O Banco de Portugal deverá oficializar esta terça-feirao adiamento da venda do Novo Banco para depois das eleições legislativas.

Depois de falhadas as negociações com os chineses da Anbang, o regulador ainda negociou com os chineses da Fosun, mas o valor oferecido ficou abaixo do objetivo do banco central.

O Banco de Portugal deverá assim avançar com um novo processo de venda após as eleições de 4 de outubro.

O valor oferecido pelo Novo Banco não chegou aos dois mil milhões de euros líquidos, menos de metade do valor de 4.900 milhões de euros que o Fundo de Resolução aplicou há um ano no banco bom que sucedeu ao BES.

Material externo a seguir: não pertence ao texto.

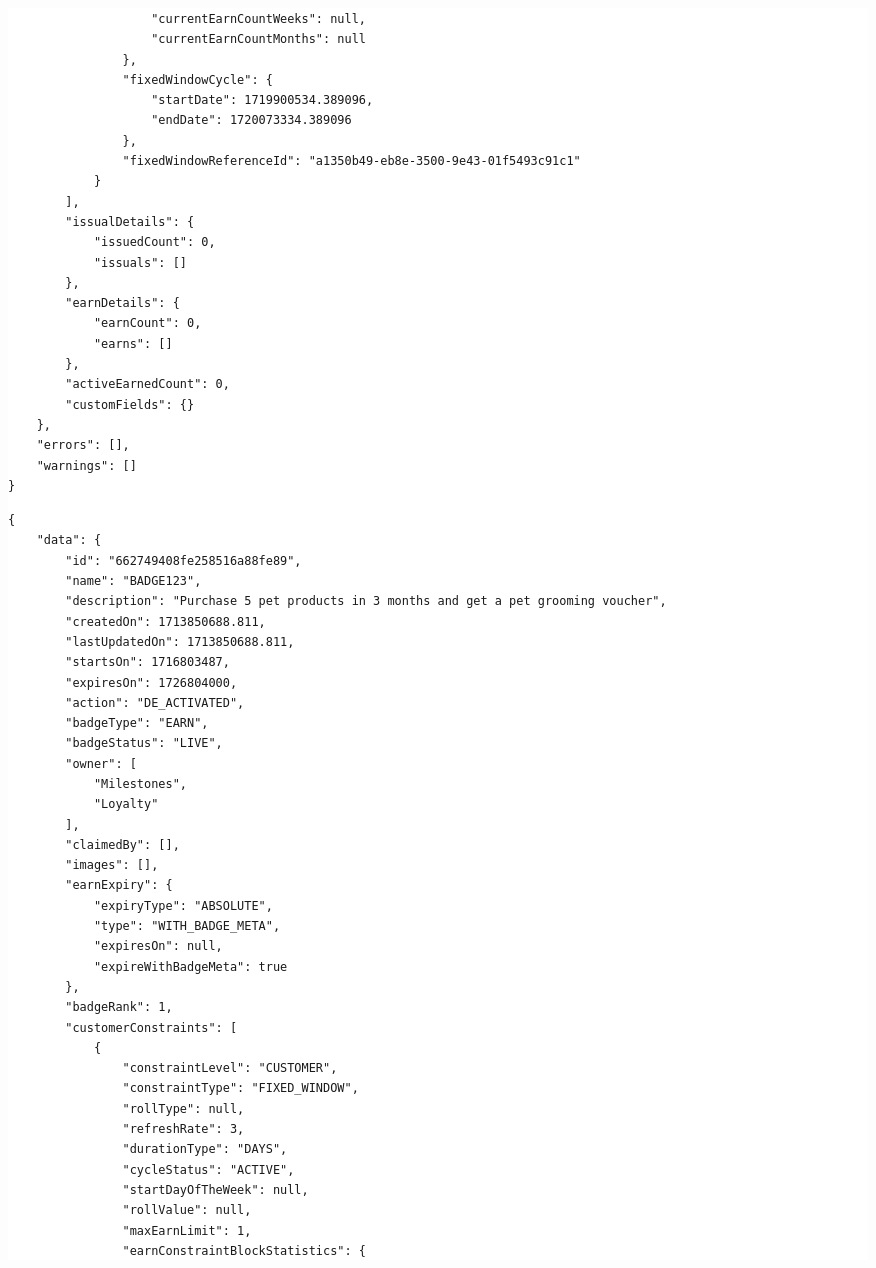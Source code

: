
 ```
                    "currentEarnCountWeeks": null,
                    "currentEarnCountMonths": null
                },
                "fixedWindowCycle": {
                    "startDate": 1719900534.389096,
                    "endDate": 1720073334.389096
                },
                "fixedWindowReferenceId": "a1350b49-eb8e-3500-9e43-01f5493c91c1"
            }
        ],
        "issualDetails": {
            "issuedCount": 0,
            "issuals": []
        },
        "earnDetails": {
            "earnCount": 0,
            "earns": []
        },
        "activeEarnedCount": 0,
        "customFields": {}
    },
    "errors": [],
    "warnings": []
}
```

```
{
    "data": {
        "id": "662749408fe258516a88fe89",
        "name": "BADGE123",
        "description": "Purchase 5 pet products in 3 months and get a pet grooming voucher",
        "createdOn": 1713850688.811,
        "lastUpdatedOn": 1713850688.811,
        "startsOn": 1716803487,
        "expiresOn": 1726804000,
        "action": "DE_ACTIVATED",
        "badgeType": "EARN",
        "badgeStatus": "LIVE",
        "owner": [
            "Milestones",
            "Loyalty"
        ],
        "claimedBy": [],
        "images": [],
        "earnExpiry": {
            "expiryType": "ABSOLUTE",
            "type": "WITH_BADGE_META",
            "expiresOn": null,
            "expireWithBadgeMeta": true
        },
        "badgeRank": 1,
        "customerConstraints": [
            {
                "constraintLevel": "CUSTOMER",
                "constraintType": "FIXED_WINDOW",
                "rollType": null,
                "refreshRate": 3,
                "durationType": "DAYS",
                "cycleStatus": "ACTIVE",
                "startDayOfTheWeek": null,
                "rollValue": null,
                "maxEarnLimit": 1,
                "earnConstraintBlockStatistics": {
```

A 3 de agosto, o Banco de Portugal tomou o controlo do BES, após a apresentação de prejuízos semestrais de 3,6 mil milhões de euros, e anunciou a separação da instituição em duas entidades: o chamado banco mau (um veículo que mantém o nome BES e que concentra os ativos e passivos tóxicos do BES, assim como os acionistas) e o banco de transição que foi designado Novo Banco.  

O Banco de Portugal, que preside ao Fundo de Resolução, tem duas opções em cima da mesa: ou escolhe um vencedor, ou adia a decisão de venda, já que as regras da resolução lhe dão dois anos para concretizar o negócio. E mesmo esse prazo poderá ser prorrogado. 

A incerteza em torno do negócio está a provocar instabilidade na banca em bolsa. Os mais prejudicados são o BPI e o BCP. Apesar de estarem a recuperar das perdas de ontem, as duas instituições valem agora menos em bolsa que os 4,9 mil milhões de euros injetados no Novo Banco.

Até meio da manhã, o BCP negociava cada ação a pouco mais de 4 cêntimos e o BPI a 81 cêntimos. O nervosismo na banca deve-se também ao aproximar dos testes de stress do Banco Central Europeu marcados para novembro.